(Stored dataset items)
◆ ◆ ◆

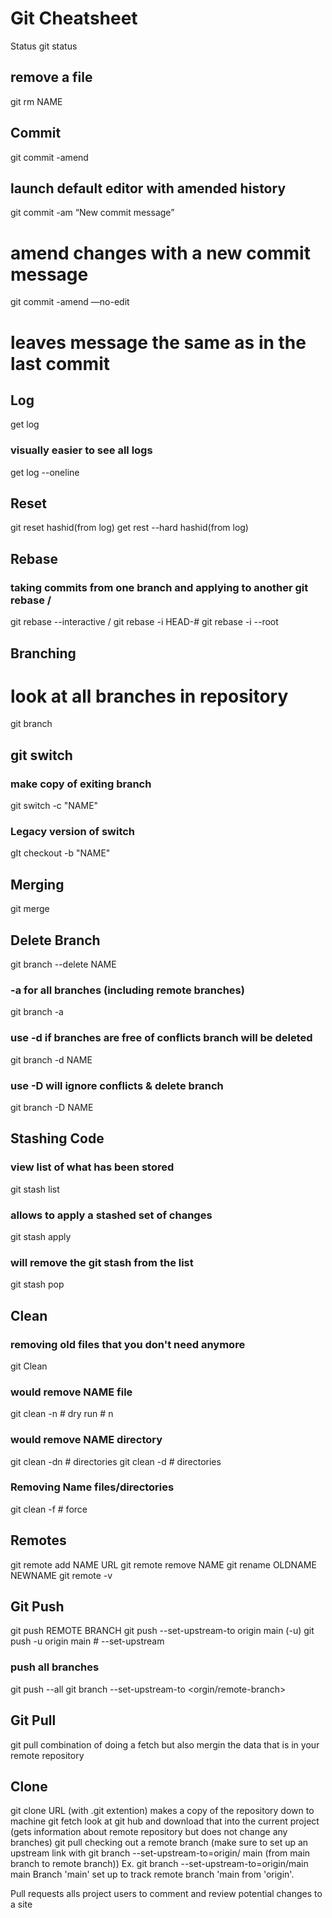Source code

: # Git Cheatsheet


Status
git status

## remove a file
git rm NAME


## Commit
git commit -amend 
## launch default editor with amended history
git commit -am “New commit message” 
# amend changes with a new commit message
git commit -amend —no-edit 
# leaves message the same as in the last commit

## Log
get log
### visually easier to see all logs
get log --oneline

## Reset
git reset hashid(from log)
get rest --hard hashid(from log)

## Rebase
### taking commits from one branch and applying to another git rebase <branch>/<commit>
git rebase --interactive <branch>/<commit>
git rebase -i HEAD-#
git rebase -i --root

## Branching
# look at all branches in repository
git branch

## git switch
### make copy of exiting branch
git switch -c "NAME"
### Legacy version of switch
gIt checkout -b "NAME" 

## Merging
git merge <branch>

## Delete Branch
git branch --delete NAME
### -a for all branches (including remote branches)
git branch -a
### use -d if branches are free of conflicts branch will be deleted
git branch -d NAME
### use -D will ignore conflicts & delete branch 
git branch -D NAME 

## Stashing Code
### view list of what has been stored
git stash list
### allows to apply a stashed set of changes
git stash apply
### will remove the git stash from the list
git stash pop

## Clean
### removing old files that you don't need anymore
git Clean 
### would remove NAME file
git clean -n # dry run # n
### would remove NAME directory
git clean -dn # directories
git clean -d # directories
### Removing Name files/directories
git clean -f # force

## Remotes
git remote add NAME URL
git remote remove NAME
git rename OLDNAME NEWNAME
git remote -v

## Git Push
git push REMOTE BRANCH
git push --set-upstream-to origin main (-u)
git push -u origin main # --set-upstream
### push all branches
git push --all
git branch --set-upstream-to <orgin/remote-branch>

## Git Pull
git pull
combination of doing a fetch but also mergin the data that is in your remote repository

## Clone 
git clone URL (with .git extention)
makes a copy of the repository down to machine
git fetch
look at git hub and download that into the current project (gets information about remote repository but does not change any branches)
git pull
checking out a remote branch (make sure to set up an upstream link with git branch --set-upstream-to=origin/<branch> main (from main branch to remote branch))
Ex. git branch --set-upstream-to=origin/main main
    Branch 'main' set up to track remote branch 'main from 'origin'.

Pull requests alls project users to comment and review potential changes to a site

◆ ◆ ◆

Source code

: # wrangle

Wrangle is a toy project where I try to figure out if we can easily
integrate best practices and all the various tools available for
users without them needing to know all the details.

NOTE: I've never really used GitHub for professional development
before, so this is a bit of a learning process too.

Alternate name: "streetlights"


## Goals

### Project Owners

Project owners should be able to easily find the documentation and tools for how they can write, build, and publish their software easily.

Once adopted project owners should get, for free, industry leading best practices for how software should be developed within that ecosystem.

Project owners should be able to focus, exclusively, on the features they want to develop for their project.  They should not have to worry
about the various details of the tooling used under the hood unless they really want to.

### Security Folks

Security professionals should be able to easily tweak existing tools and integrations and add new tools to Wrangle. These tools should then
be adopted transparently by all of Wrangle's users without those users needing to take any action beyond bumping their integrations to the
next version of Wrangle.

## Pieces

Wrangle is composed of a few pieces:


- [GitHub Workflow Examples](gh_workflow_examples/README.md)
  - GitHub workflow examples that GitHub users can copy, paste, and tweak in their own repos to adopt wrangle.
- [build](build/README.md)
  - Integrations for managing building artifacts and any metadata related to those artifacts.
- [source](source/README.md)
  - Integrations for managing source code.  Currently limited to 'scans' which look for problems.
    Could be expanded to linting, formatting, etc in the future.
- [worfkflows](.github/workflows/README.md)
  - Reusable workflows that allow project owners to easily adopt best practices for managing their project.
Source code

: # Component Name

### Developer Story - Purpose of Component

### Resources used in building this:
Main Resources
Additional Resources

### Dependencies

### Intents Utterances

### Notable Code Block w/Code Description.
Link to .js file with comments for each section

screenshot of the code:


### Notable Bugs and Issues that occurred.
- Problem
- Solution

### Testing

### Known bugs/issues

◆ ◆ ◆

● **Assignment**
Every line in the records above with the string "that" in it should be shown.

● **Exercise result**
### removing old files that you don't need anymore
combination of doing a fetch but also mergin the data that is in your remote repository
look at git hub and download that into the current project (gets information about remote repository but does not change any branches)
Once adopted project owners should get, for free, industry leading best practices for how software should be developed within that ecosystem.
  - GitHub workflow examples that GitHub users can copy, paste, and tweak in their own repos to adopt wrangle.
  - Reusable workflows that allow project owners to easily adopt best practices for managing their project.
### Notable Bugs and Issues that occurred.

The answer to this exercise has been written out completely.